Chapter 22. The Boot utility

The boot utilit is a program that works with the databases created by the Experiment Configuration utility and the The state manager to initialize the components that make up an experiment's data acquisition system. The manager comes into play in managing the transitions from the NotReady state through the Booting state and into the Ready state, if necessary, failing back into the NotReady state in case something bad happens. To understand what this means, be sure to look at: Experiment (State manager) State Diagram.

The boot utility requires the environment variables that are set by the $DAQROOT/daqsetup.bash script ($DAQROOT is the location of the top level directory of an installation of NSCLDAQ at version 11.0 or greater). The boot program also requires that you can login to target systems via ssh without supplying a password, and that the version of NSCLDAQ you are using is installed on target systems in the same location as on the system that runs boot. For information on how to set up password free logins see: http://www.thegeekstuff.com/2008/11/3-steps-to-perform-ssh-login-without-password-using-ssh-keygen-ssh-copy-id/ or, if that page is no longer in existence, google for ssh login without password and you'll get a large number of pages that show how to set this up.

The boot program accepts the following options:

--help

Outputs some program help information. When --help is specified, the program will exit after outputting the help message.

--server=statemgr-host

Specifies the host on which the state manager is running. If this optional switch is omitted,the state manager is assumed to be running on localhost

--state-service=service-name

Specifies the service name the state manager is using to publish its state and transitions. If not supplied this defaults to StatePublish

--transition-service

Specifies the service name on which the state manager accepts transition requests. If not specified, this defaults to StateRequest

In addition to the options described above, the boot program accepts a sequence of experiment configuration databases. Here's an example of a sequence of commands that starts up boot given that NSCLDAQ is installed at /usr/opt/daq/11.0:


. /usr/opt/daq/11.0/daqsetup.bash
$DAQBIN/boot s800.experiment caesar.experiment s800-ceasar-merge.experiment
            

A few points are worth mentioning from this example.

22.1. Details of operation

This section describes what the boot program actually does. First recall that the experiment configuration database defines several entities:

The boot program manages the creation and tear down of Rings and Programs at an appropriate time in the experiment.

The key state transitions the boot program is interested in are transitions to Booting from not ready and transitions to NotReady from any state.

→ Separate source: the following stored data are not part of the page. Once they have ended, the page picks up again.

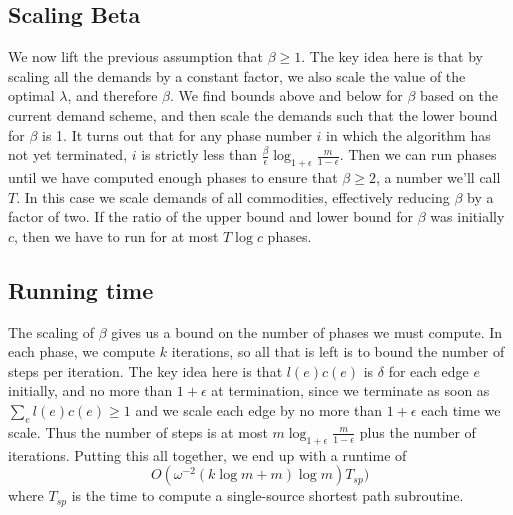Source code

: \subsection{Scaling Beta}
We now lift the previous assumption that $\beta\geq 1$. The key idea
here is that by scaling all the demands by a constant factor, we also
scale the value of the optimal $\lambda$, and therefore $\beta$. We
find bounds above and below for $\beta$ based on the current demand
scheme, and then scale the demands such that the lower bound for
$\beta$ is 1. It turns out that for any phase number $i$ in which the
algorithm has not yet terminated, $i$ is strictly less than
$\frac{\beta}{\epsilon}\log_{1+\epsilon}\frac{m}{1-\epsilon}$. Then we
can run phases until we have computed enough
phases to ensure that $\beta\geq 2$, a number we'll call $T$. In this case
we scale demands of
all commodities, effectively reducing $\beta$ by a factor of
two. If the ratio of the upper bound and lower bound for $\beta$ was
initially $c$, then we have to run for at most $T\log c$ phases.
\subsection{Running time}
The scaling of $\beta$ gives us a bound on the number of phases we
must compute. In each phase, we compute $k$ iterations, so all that is
left is to bound the number of steps per iteration. The key idea here
is that $l(e)c(e)$ is $\delta$ for each edge $e$ initially, and no
more than $1+\epsilon$ at termination, since we terminate as soon as
$\sum_el(e)c(e)\geq 1$ and we scale each edge by no more than
$1+\epsilon$ each time we scale. Thus the number of steps is at most
$m\log_{1+\epsilon}\frac{m}{1-\epsilon}$ plus the number of
iterations. Putting this all together, we end up with a runtime of 
$$O(\omega^{-2}(k\log m+m)\log m)T_{sp})$$ where $T_{sp}$ is the time to
compute a single-source shortest path subroutine.



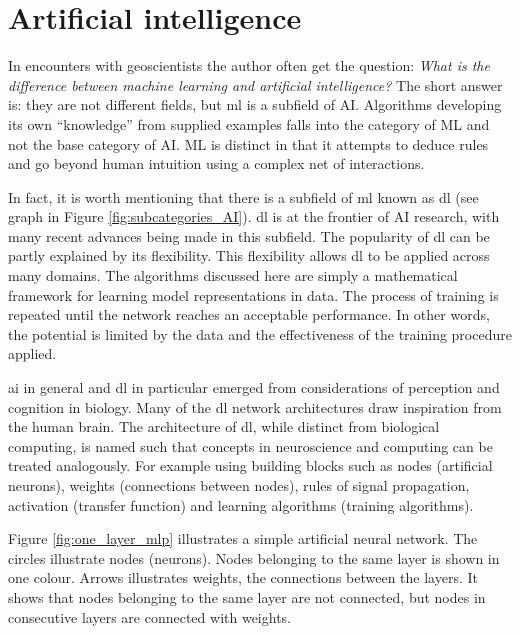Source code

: \section{Artificial intelligence}

In encounters with geoscientists the author often get the question: \textit{What is the difference between machine learning and artificial intelligence?} The short answer is: they are not different fields, but \acrshort{ml} is a subfield of AI. Algorithms developing its own ``knowledge'' from supplied examples falls into the category of ML and not the base category of AI. ML is distinct in that it attempts to deduce rules and go beyond human intuition using a complex net of interactions. 

In fact, it is worth mentioning that there is a subfield of \acrshort{ml} known as \acrshort{dl} (see graph in Figure \ref{fig:subcategories_AI}). %
\acrshort{dl} is at the frontier of AI research, with many recent advances being made in this subfield. The popularity of \acrshort{dl} can be partly explained by its flexibility. This flexibility allows \acrshort{dl} to be applied across many domains. The algorithms discussed here are simply a mathematical framework for learning model representations in data. The process of training is repeated until the network reaches an acceptable performance. In other words, the potential is limited by the data and the effectiveness of the training procedure applied.


\acrshort{ai} in general and \acrshort{dl} in particular emerged from considerations of perception and cognition in biology. Many of the \acrshort{dl} network architectures draw inspiration from the human brain. The architecture of \acrshort{dl}, while distinct from biological computing, is named such that concepts in neuroscience and computing can be treated analogously. For example using building blocks such as nodes (artificial neurons), weights (connections between nodes), rules of signal propagation, activation (transfer function) and learning algorithms (training algorithms).

Figure \ref{fig:one_layer_mlp} illustrates a simple artificial neural network. The circles illustrate nodes (neurons). Nodes belonging to the same layer is shown in one colour. Arrows illustrates weights, the connections between the layers. It shows that nodes belonging to the same layer are not connected, but nodes in consecutive layers are connected with weights.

The transtion to Booting tells the boot manager it's time to create the entities required by its experiment databases. Once all entities have been successfully created the boot manager requests that the state manager transition to the Ready state. A failure to start/create any entity results in a request that the state manager transition back to the NotReadystate.

The transition to NotReady means its time to destroy the entities that still exist, ensuring the next transition to Booting does not carry any baggage from the last time around.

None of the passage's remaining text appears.